■ Exercise description
Only the lines containing "file" should appear in the answer, copied from the listing below.

■ Dataset entries
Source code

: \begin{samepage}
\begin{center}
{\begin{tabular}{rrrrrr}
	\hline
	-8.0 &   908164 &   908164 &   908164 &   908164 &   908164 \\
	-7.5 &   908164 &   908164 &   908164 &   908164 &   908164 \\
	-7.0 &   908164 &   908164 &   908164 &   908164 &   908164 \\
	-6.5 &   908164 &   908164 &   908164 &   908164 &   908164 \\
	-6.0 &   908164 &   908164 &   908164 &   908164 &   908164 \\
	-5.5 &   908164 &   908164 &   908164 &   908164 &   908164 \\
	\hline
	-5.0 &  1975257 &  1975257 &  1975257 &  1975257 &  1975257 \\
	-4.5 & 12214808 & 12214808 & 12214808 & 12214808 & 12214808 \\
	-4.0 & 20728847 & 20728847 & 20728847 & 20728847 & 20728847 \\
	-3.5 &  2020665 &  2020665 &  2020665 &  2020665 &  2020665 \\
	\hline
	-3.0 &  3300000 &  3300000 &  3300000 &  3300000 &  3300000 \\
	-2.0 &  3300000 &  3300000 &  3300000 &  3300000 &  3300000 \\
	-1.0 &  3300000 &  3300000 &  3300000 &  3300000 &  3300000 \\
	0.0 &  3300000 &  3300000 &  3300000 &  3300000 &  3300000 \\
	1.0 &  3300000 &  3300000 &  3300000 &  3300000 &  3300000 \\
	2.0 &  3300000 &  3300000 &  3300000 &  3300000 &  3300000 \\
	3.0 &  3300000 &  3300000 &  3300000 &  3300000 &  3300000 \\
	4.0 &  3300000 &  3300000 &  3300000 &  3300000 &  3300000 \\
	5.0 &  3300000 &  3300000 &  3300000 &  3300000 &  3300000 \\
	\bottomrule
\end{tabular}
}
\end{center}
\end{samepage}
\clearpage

==

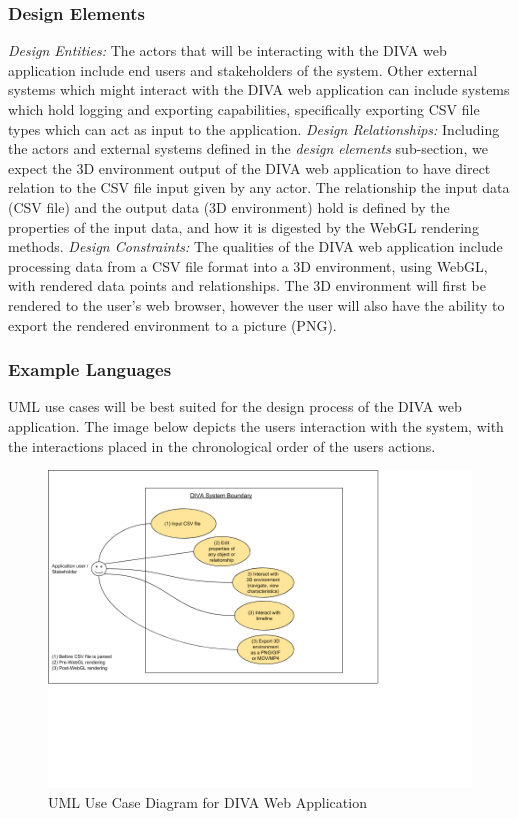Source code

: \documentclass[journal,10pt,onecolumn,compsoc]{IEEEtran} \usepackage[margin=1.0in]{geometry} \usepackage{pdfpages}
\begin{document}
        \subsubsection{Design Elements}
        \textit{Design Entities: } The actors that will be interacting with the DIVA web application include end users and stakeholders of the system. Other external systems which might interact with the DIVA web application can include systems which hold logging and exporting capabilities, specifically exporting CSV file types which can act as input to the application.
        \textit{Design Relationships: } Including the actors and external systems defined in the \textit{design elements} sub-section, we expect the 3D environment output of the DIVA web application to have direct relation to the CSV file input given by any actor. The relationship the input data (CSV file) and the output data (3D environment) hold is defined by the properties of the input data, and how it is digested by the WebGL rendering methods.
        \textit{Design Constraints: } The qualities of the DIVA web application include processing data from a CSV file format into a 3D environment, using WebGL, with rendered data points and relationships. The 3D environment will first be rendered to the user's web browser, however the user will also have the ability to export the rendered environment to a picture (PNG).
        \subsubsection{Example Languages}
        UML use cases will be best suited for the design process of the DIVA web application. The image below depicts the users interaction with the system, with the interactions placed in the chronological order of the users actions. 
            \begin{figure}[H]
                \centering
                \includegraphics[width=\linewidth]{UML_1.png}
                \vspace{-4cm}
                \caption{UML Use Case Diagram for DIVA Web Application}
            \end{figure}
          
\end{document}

■ Solution for this task
        \textit{Design Entities: } The actors that will be interacting with the DIVA web application include end users and stakeholders of the system. Other external systems which might interact with the DIVA web application can include systems which hold logging and exporting capabilities, specifically exporting CSV file types which can act as input to the application.
        \textit{Design Relationships: } Including the actors and external systems defined in the \textit{design elements} sub-section, we expect the 3D environment output of the DIVA web application to have direct relation to the CSV file input given by any actor. The relationship the input data (CSV file) and the output data (3D environment) hold is defined by the properties of the input data, and how it is digested by the WebGL rendering methods.
        \textit{Design Constraints: } The qualities of the DIVA web application include processing data from a CSV file format into a 3D environment, using WebGL, with rendered data points and relationships. The 3D environment will first be rendered to the user's web browser, however the user will also have the ability to export the rendered environment to a picture (PNG).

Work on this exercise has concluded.